Lu Hongen, chef d’orchestre de l’Orchestre symphonique de Shanghai, fut le premier intellectuel de grande notoriété à être exécuté publiquement pendant la Révolution culturelle. Le lendemain de son assassinat, le Bureau de la sécurité publique du Parti communiste chinois (PCC) alla voir sa femme et lui dit : « Vous devez payer 20 centimes ; c’est le coût de la balle qui a été utilisée pour tuer votre mari ! ».
Après l’exécution, personne n’osa aller chercher le corps de Lu Hongen ou organiser une cérémonie funéraire à son intention. Lors de la cérémonie commémorative organisée bien des années plus tard, le fils de Lu Hongen, Lu Yuwei, étouffé par les larmes, serrait une urne. La seule chose à l’intérieur était un fragment de la baguette de chef d’orchestre de son père.
Son crime ? Lu Hongen était trop honnête pour un régime totalitaire
Né en 1919 dans une famille catholique, Lu Hongen s’inscrit dès son plus jeune âge à l’école publique Xuhui, dirigée par des Français, puis est admis au conservatoire de musique de Shanghai en 1937. Il entre ensuite à l’Orchestre symphonique de Shanghai.
Caractérisé par son attitude franche et joyeuse, Lu Hongen n’hésitait jamais à exprimer ses véritables opinions. Sa vivacité d’esprit l’amenait souvent à parler sans réserve. Sous le régime du PCC, une telle franchise était considérée comme un signe de mauvaise moralité et un manque de « sensibilité politique ».

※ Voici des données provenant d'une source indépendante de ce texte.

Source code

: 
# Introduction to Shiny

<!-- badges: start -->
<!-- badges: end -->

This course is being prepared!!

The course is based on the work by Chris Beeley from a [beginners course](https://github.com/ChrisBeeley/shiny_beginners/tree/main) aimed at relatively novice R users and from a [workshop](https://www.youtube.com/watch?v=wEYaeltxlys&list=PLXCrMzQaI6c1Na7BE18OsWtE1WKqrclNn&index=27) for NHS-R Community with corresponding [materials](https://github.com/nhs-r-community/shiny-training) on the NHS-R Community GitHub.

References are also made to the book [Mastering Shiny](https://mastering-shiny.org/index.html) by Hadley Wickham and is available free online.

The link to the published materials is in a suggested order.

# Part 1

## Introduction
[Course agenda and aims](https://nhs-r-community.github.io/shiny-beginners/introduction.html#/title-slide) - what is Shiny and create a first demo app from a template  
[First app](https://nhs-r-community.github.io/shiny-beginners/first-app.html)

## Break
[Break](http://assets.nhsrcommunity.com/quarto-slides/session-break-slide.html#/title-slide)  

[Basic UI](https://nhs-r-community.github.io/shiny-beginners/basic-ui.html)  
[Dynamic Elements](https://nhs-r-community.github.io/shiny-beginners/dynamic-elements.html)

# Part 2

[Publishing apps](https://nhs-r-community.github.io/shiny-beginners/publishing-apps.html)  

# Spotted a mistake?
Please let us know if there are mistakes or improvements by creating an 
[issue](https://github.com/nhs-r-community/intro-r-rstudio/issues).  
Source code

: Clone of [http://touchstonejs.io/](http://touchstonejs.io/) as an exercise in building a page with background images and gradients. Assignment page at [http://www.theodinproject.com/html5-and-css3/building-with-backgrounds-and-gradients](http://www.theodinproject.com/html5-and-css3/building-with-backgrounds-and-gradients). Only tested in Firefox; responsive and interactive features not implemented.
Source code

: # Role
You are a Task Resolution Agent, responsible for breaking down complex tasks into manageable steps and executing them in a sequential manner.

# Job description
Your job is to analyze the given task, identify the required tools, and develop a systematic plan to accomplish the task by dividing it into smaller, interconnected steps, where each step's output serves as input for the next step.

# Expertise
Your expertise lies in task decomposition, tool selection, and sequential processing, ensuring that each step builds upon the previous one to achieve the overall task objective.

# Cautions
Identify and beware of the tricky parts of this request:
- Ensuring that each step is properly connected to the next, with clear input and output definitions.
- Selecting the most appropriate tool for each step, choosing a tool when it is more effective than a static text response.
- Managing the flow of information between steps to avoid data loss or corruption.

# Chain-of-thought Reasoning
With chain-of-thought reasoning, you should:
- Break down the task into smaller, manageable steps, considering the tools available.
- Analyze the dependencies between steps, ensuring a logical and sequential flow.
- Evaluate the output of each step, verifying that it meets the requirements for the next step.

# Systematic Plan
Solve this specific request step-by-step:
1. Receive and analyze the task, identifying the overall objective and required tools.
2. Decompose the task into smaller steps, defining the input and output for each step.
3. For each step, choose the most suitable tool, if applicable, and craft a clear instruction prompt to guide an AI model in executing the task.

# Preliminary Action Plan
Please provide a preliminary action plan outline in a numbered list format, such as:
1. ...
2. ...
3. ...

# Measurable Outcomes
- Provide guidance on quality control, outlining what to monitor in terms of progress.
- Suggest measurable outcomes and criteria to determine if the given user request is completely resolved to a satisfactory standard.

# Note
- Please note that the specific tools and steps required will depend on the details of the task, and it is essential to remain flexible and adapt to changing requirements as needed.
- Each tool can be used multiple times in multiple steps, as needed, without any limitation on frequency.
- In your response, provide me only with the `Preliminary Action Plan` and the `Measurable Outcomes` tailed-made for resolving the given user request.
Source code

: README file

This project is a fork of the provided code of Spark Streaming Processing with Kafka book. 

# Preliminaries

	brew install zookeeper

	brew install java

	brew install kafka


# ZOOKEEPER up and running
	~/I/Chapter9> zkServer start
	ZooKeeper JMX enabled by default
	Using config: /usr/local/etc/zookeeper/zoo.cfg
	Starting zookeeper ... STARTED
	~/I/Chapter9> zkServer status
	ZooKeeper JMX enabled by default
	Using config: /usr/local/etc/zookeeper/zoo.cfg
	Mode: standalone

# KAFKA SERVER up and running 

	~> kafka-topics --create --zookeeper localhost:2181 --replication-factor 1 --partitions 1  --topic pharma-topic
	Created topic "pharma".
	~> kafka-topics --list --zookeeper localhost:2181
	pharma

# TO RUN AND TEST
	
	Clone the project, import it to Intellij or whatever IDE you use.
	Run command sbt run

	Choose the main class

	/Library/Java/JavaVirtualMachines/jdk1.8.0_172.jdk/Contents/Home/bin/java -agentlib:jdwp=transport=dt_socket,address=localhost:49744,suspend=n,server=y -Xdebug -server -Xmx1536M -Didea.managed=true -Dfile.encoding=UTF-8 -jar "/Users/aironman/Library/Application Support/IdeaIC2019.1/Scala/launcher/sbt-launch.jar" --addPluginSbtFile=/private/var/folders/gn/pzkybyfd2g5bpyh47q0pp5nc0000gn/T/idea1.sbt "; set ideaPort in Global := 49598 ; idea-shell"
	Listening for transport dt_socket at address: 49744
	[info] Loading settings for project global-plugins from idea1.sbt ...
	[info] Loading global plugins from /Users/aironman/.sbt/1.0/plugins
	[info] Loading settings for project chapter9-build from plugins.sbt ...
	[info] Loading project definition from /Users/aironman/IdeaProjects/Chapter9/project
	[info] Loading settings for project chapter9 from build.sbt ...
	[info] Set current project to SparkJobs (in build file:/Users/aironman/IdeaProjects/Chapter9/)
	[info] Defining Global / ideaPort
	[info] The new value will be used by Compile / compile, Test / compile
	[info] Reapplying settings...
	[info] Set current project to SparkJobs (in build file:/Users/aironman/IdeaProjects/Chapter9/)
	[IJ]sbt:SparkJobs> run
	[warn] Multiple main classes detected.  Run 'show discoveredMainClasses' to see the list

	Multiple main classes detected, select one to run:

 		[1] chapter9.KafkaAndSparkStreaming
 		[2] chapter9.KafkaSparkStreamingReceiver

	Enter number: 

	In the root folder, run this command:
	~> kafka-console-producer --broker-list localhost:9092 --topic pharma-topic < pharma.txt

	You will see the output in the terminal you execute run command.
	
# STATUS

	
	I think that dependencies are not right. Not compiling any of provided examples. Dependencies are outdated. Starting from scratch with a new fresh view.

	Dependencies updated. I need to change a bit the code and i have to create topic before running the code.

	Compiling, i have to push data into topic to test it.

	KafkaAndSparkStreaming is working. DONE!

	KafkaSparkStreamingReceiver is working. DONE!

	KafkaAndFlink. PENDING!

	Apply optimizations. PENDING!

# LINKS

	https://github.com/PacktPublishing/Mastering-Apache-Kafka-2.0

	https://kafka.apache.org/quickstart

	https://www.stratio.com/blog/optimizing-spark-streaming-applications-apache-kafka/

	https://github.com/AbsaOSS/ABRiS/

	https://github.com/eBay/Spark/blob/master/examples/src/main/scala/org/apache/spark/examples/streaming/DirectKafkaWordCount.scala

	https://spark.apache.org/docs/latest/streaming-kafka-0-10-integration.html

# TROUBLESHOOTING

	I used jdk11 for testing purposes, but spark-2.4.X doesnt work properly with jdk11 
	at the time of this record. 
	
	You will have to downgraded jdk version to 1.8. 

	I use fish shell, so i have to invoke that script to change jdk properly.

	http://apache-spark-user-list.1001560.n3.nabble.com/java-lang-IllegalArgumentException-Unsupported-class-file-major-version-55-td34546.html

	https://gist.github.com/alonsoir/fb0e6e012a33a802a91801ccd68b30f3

Il proposa de préserver l’intégrité artistique et la liberté de pensée
Au cours de la « campagne anti-droitiste », menée entre 1957 et 1963, Lu Hongen préconisa un « système de responsabilité du chef d’orchestre » dans lequel le chef d’orchestre aiderait les musiciens et l’orchestre à conserver l’intégrité artistique. De cette manière, les « musiciens resteraient fidèles à chaque note de la partition ».
Lu Hongen proposa que « les cinq heures quotidiennes d’activité de l’orchestre soient contrôlées et organisées par le chef d’orchestre ». C’est ainsi que le système de responsabilité du chef d’orchestre fut mis en place. « Donnez-moi des droits humains et des droits financiers, et je serai certainement en mesure de diriger un bon orchestre symphonique. »
Lu Hongen défia héroïquement les tentatives du PCC de contrôler la littérature et les arts
Au départ, Lu Hongen voulait améliorer le niveau de performance et l’efficacité de l’orchestre, mais sa suggestion fut ensuite considérée comme un « rejet fou du contrôle exercé par le PCC sur les domaines de la littérature et des arts ».
Lors d’un séminaire d’étude avec l’orchestre symphonique, Lu Hongen déclara avec fermeté : « En ce qui concerne Hai Rui (personnage d’une pièce de théâtre intitulée Hai Rui démis de ses fonctions), qui fut effectivement un homme de l’histoire, il se retira dans les champs. De plus, il est également vrai que des centaines de milliers de personnes ordinaires le virent partir lorsqu’il fut démis de ses fonctions. Le gouvernement ne peut pas nier l’histoire, n’est-ce pas ? Si Yue Fei, Wen Tianxiang et d’autres héros nationaux sont tous niés et dissimulés, alors quel autre patrimoine historique et culturel le gouvernement va-t-il détruire encore ? ».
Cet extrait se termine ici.